Ce sont les balbutiements de la discipline. Des chirurgiens d'exception se mobilisent. Parmi eux, Albéric Pont. Il crée et dirige à Lyon l'un des premiers centres de stomatologie et chirurgie maxillo-faciale de France.
Les praticiens appareillent les bouches et les mâchoires, réparent les plaies béantes. 7 000 broyés de la guerre sont soignés dans son service.

Les progrès ont été très documentés à l'attention des étudiants en médecine et pour l'histoire.
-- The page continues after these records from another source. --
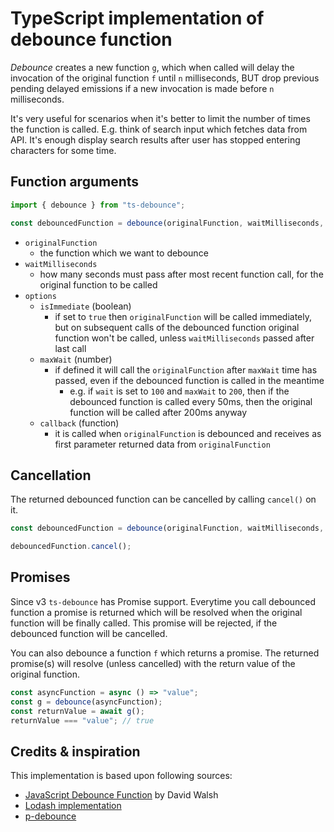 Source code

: # TypeScript implementation of debounce function

_Debounce_ creates a new function `g`, which when called will delay the invocation of the original function `f` until `n` milliseconds, BUT drop previous pending delayed emissions if a new invocation is made before `n` milliseconds.

It's very useful for scenarios when it's better to limit the number of times the function is called. E.g. think of search input which fetches data from API. It's enough display search results after user has stopped entering characters for some time.

## Function arguments

```ts
import { debounce } from "ts-debounce";

const debouncedFunction = debounce(originalFunction, waitMilliseconds, options);
```

- `originalFunction`
  - the function which we want to debounce
- `waitMilliseconds`
  - how many seconds must pass after most recent function call, for the original function to be called
- `options`
  - `isImmediate` (boolean)
    - if set to `true` then `originalFunction` will be called immediately, but on subsequent calls of the debounced function original function won't be called, unless `waitMilliseconds` passed after last call
  - `maxWait` (number)
    - if defined it will call the `originalFunction` after `maxWait` time has passed, even if the debounced function is called in the meantime
      - e.g. if `wait` is set to `100` and `maxWait` to `200`, then if the debounced function is called every 50ms, then the original function will be called after 200ms anyway
  - `callback` (function)
    - it is called when `originalFunction` is debounced and receives as first parameter returned data from `originalFunction`

## Cancellation

The returned debounced function can be cancelled by calling `cancel()` on it.

```ts
const debouncedFunction = debounce(originalFunction, waitMilliseconds, options);

debouncedFunction.cancel();
```

## Promises

Since v3 `ts-debounce` has Promise support. Everytime you call debounced function a promise is returned which will be resolved when the original function will be finally called. This promise will be rejected, if the debounced function will be cancelled.

You can also debounce a function `f` which returns a promise. The returned promise(s) will resolve (unless cancelled) with the return value of the original function.

```ts
const asyncFunction = async () => "value";
const g = debounce(asyncFunction);
const returnValue = await g();
returnValue === "value"; // true
```

## Credits & inspiration

This implementation is based upon following sources:

- [JavaScript Debounce Function](https://davidwalsh.name/javascript-debounce-function) by David Walsh
- [Lodash implementation](https://lodash.com/)
- [p-debounce](https://github.com/sindresorhus/p-debounce)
Les Hospices civils de Lyon possèdent ainsi de nombreux moulages de gueules cassées et des inventions techniques.
Quand la greffe est impossible, l'usage de prothèses est nécessaire. Pour le nez et les oreilles, le docteur Pont invente une pâte malléable qui remplace les prothèses en céramique, fragiles et coûteuses. Pour les blessés soignés sur le front, un kit d'urgence.

Il se rend compte que leurs blessures se sont souvent cicatrisées d'une manière qui ne convient pas pour pouvoir les soigner sur le long terme, pour que les mâchoires puissent être mobiles, pour qu'ils puissent à nouveau manger facilement, respirer et cetera. Alors, il va créer une trousse de premiers secours adaptés aux blessures de la face, qui peut être utilisée par les médecins directement sur le front pour pouvoir stabiliser la blessure en maintenant les dents dans leur état.

Des témoignages forts

Fracture des incisives inférieures, ecchymoses sous conjonctivales de l'œil gauche, arrachement du nez au niveau de la cloison... Des registres sont tenus par les chirurgiens dès les premiers mois de la guerre, témoignages qui sont aujourd'hui conservés aux archives municipales de Lyon.
La clinique ophtalmologique du professeur Étienne Rollet devient le centre de référence en France. Il reçoit des milliers de soldats blessés de tout le territoire.

"Le plus impressionnant, c'est le volume. Ce qui correspond à la période 14/18 et au nombre de blessures répertoriées dans les archives donne une idée de l'ampleur du travail des médecins à l'arrière. Ça donne un aperçu de ce que va être la vie de ces rescapés, une fois la Première Guerre terminée" valorise Virginie Gentien.

Un héritage

Les soignants ont réparé les survivants, leur ont redonné une dignité. "Le médecin est la première personne qui considère le patient ou le blessé comme un humain, comme une personne à part entière. Ce regard est extrêmement important. C'est le premier qui va dire aux blessés : je te reconnais dans ton visage, dans ton intégrité, dans ton identité" ajoute Sergueï Piotrovitch d'Orlik.

Les praticiens d'aujourd'hui sont les héritiers d'une histoire scientifique des pionniers de la chirurgie maxillo-faciale.
Un siècle plus tard, à l'hôpital de la Croix Rousse, des chirurgiens opèrent une lésion de la mâchoire pour rendre, cette fois encore, son visage à leur patient. La technique consiste à transférer un morceau de l'os du fémur à la tête. "On s'est rendu compte qu'en fait, c'était une vraie discipline à part entière, au même titre que l'orthopédie, que la chirurgie viscérale. On est encore en plein progrès au niveau technique, au niveau de ce qu'on est capable de faire chirurgicalement" explique Dr Mathieu Daurade, service chirurgie maxillo-faciale Hôpital de la Croix-Rousse.

En 1921, 3 hommes fondent l'Association des blessés de la face et de la tête. Ils choisissent de s'appeler Les gueules cassées, leur devise sera "Sourire malgré tout".